This blog post was originally published at Geisel Software’s website. It is reprinted here with the permission of Geisel Software.
How to optimize and accelerate GPUS: tools, techniques, and real-world scenarios
Machine learning (ML) systems analyze tremendous amounts of data to identify hidden patterns and make predictions based on those patterns. This requires a very high level of parallel processing. And if these systems are meant to be used in real-time scenarios, the level of processing is critical to the feasibility of the application. Modern advancements in GPU computing technology are opening up new realms of possibility for computationally intensive, real-time applications. Emerging applications of AI and ML, such as machine vision and three-dimensional graphical processing, are seeing some of the greatest benefits of accelerated computing.
This article will cover how to optimize and accelerate GPUs:
- Parallel processing on CPUs, including SIMD instructions on multiple cores.
- High-performance parallel processing on Graphics Processing Units (GPUs) with native software kernels.
- A typical machine learning product design scenario with GPU acceleration.
- Tips for writing high-performance GPU algorithms.
- Conclusions and takeaways
Parallelizing CPUs
When talking about parallel computing, we typically think of GPUs and their vast array of independent cores. Historically, CPUs have not had strong, innate parallel computing abilities, but CPU features like SIMD instruction sets make it possible to perform parallel computing on CPUs. While SIMD-equipped CPUs might not come close to the parallel capacity of modern GPUs, they can still offer great performance improvements over a CPU that is processing serially. CPU parallelization can also work hand-in-hand with GPU optimizations to fully utilize available computing resources.

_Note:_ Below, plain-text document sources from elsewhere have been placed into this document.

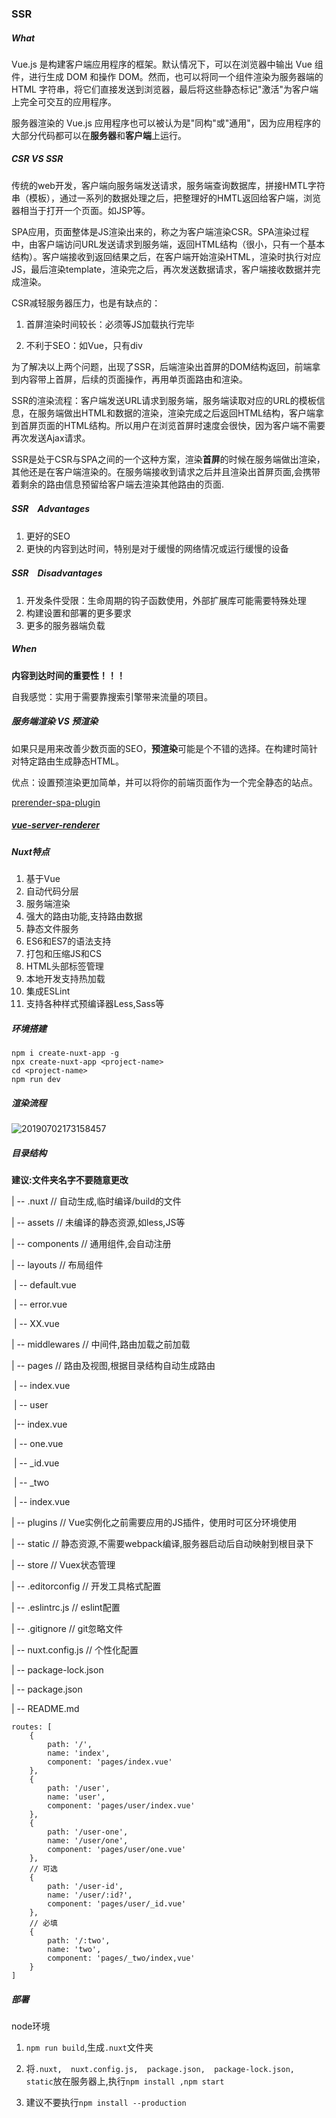 ### SSR

##### What

Vue.js 是构建客户端应用程序的框架。默认情况下，可以在浏览器中输出 Vue 组件，进行生成 DOM 和操作 DOM。然而，也可以将同一个组件渲染为服务器端的 HTML 字符串，将它们直接发送到浏览器，最后将这些静态标记"激活"为客户端上完全可交互的应用程序。

服务器渲染的 Vue.js 应用程序也可以被认为是"同构"或"通用"，因为应用程序的大部分代码都可以在**服务器**和**客户端**上运行。

##### CSR VS SSR

传统的web开发，客户端向服务端发送请求，服务端查询数据库，拼接HMTL字符串（模板），通过一系列的数据处理之后，把整理好的HMTL返回给客户端，浏览器相当于打开一个页面。如JSP等。

SPA应用，页面整体是JS渲染出来的，称之为客户端渲染CSR。SPA渲染过程中，由客户端访问URL发送请求到服务端，返回HTML结构（很小，只有一个基本结构）。客户端接收到返回结果之后，在客户端开始渲染HTML，渲染时执行对应JS，最后渲染template，渲染完之后，再次发送数据请求，客户端接收数据并完成渲染。

CSR减轻服务器压力，也是有缺点的：

1. 首屏渲染时间较长：必须等JS加载执行完毕

2. 不利于SEO：如Vue，只有div

为了解决以上两个问题，出现了SSR，后端渲染出首屏的DOM结构返回，前端拿到内容带上首屏，后续的页面操作，再用单页面路由和渲染。

SSR的渲染流程：客户端发送URL请求到服务端，服务端读取对应的URL的模板信息，在服务端做出HTML和数据的渲染，渲染完成之后返回HTML结构，客户端拿到首屏页面的HTML结构。所以用户在浏览首屏时速度会很快，因为客户端不需要再次发送Ajax请求。

SSR是处于CSR与SPA之间的一个这种方案，渲染**首屏**的时候在服务端做出渲染，其他还是在客户端渲染的。在服务端接收到请求之后并且渲染出首屏页面,会携带着剩余的路由信息预留给客户端去渲染其他路由的页面.

##### SSR　Advantages

1. 更好的SEO
2. 更快的内容到达时间，特别是对于缓慢的网络情况或运行缓慢的设备

##### SSR　Disadvantages

1. 开发条件受限：生命周期的钩子函数使用，外部扩展库可能需要特殊处理
2. 构建设置和部署的更多要求
3. 更多的服务器端负载

##### When

**内容到达时间的重要性！！！**

自我感觉：实用于需要靠搜索引擎带来流量的项目。

##### 服务端渲染 VS 预渲染

如果只是用来改善少数页面的SEO，**预渲染**可能是个不错的选择。在构建时简针对特定路由生成静态HTML。

优点：设置预渲染更加简单，并可以将你的前端页面作为一个完全静态的站点。

[prerender-spa-plugin](https://github.com/chrisvfritz/prerender-spa-plugin)

##### [vue-server-renderer](https://ssr.vuejs.org/zh/guide/#%E5%AE%89%E8%A3%85)

##### Nuxt特点

1. 基于Vue
2. 自动代码分层
3. 服务端渲染
4. 强大的路由功能,支持路由数据
5. 静态文件服务
6. ES6和ES7的语法支持
7. 打包和压缩JS和CS
8. HTML头部标签管理
9. 本地开发支持热加载
10. 集成ESLint
11. 支持各种样式预编译器Less,Sass等

##### 环境搭建

```
npm i create-nuxt-app -g
npx create-nuxt-app <project-name>
cd <project-name>
npm run dev
```

##### 渲染流程

![20190702173158457](https://user-images.githubusercontent.com/23520842/135073951-00f633e6-105a-4169-90ba-a685d2e0809c.png)



##### 目录结构

**建议:文件夹名字不要随意更改**

| -- .nuxt        // 自动生成,临时编译/build的文件

| -- assets      // 未编译的静态资源,如less,JS等

| -- components	// 通用组件,会自动注册

| -- layouts	// 布局组件

​	| -- default.vue

​	| -- error.vue

​	| -- XX.vue

| -- middlewares	// 中间件,路由加载之前加载

| -- pages	// 路由及视图,根据目录结构自动生成路由

​	| -- index.vue

​	| -- user

​		|-- index.vue

​		| -- one.vue

​		| -- _id.vue

​	| -- _two

​		| -- index.vue

| -- plugins	// Vue实例化之前需要应用的JS插件，使用时可区分环境使用

| -- static	// 静态资源,不需要webpack编译,服务器启动后自动映射到根目录下

| -- store	// Vuex状态管理

| -- .editorconfig	// 开发工具格式配置

| -- .eslintrc.js	// eslint配置

| -- .gitignore	// git忽略文件

| -- nuxt.config.js	// 个性化配置

| -- package-lock.json

| -- package.json

| -- README.md

```
routes: [
	{
		path: '/',
		name: 'index',
		component: 'pages/index.vue'
	},
	{
		path: '/user',
		name: 'user',
		component: 'pages/user/index.vue'
	},
	{
		path: '/user-one',
		name: '/user/one',
		component: 'pages/user/one.vue'
	},
	// 可选
	{
		path: '/user-id',
		name: '/user/:id?',
		component: 'pages/user/_id.vue'
	},
	// 必填
	{
		path: '/:two',
		name: 'two',
		component: 'pages/_two/index,vue'
	}
]
```

##### 部署

node环境

1. ```npm run build```,生成```.nuxt```文件夹

2. 将```.nuxt,  nuxt.config.js,  package.json,  package-lock.json,  static```放在服务器上,执行```npm install ,npm start```

3. 建议不要执行```npm install --production```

Intel’s AVX-512 SIMD instruction set, for example, can process up to 64 computations in parallel on a CPU instead of processing one at a time. SIMD is also relatively lightweight to apply, as it is simply a set of instructions and does not require extra libraries or additional memory to operate.
The parallelism of CPUs can be taken one step further by using multithreading and SIMD together to scale up parallel operations on multicore CPUs. One of the libraries that can be used to add parallelism to a CPU is oneTBB, a Threading Building Blocks library by Intel. This API provides a powerful, easy-to-use capability to spread processing iterations over multiple threads and fully utilize the available CPU cores.
Using CPU parallelization, it is often possible to accelerate algorithm performance by a factor of 2x to 5x, which can make a big difference for many applications. CPU parallelization can even be used to accelerate machine learning tasks for small IoT edge computing devices. For example, Intel has recently introduced the AVX-512 Vector Neural Network Instruction set (VNNI), which is designed to accelerate inner convolutional neural network loops. This allows the neural network to run in parallel using only CPU resources. Although neural nets are typically trained on powerful computers equipped with GPUs, these trained networks can be deployed to small IoT devices which can perform machine learning in the field.
What is a GPU?
While CPUs can be adapted to serve some parallel computing needs, GPUs, originally designed to process images and graphics, take parallelism to another level. Modern GPUs are now used as powerful, general-purpose computing machines, capable of processing enormous amounts of data in parallel. Each GPU core is capable of running independently, resulting in massive parallelism. While a modern multi-core SIMD CPU may be able to perform hundreds of operations in parallel, the power of a GPU is limited only by how many computing units it contains. Today’s GPUs contain thousands of independent computing units; for example, NVIDIA’s new RTX 4090 GPUs provide 16,384 cores.
GPUs provide programming environments that open up this power for use in general-purpose algorithms. NVIDIA GPUs use the CUDA (Compute Unified Device Architecture) kernel API which acts as the interface to the GPU. The CUDA environment is optimized to run on NVIDIA’s native GPU hardware, resulting in greater throughput.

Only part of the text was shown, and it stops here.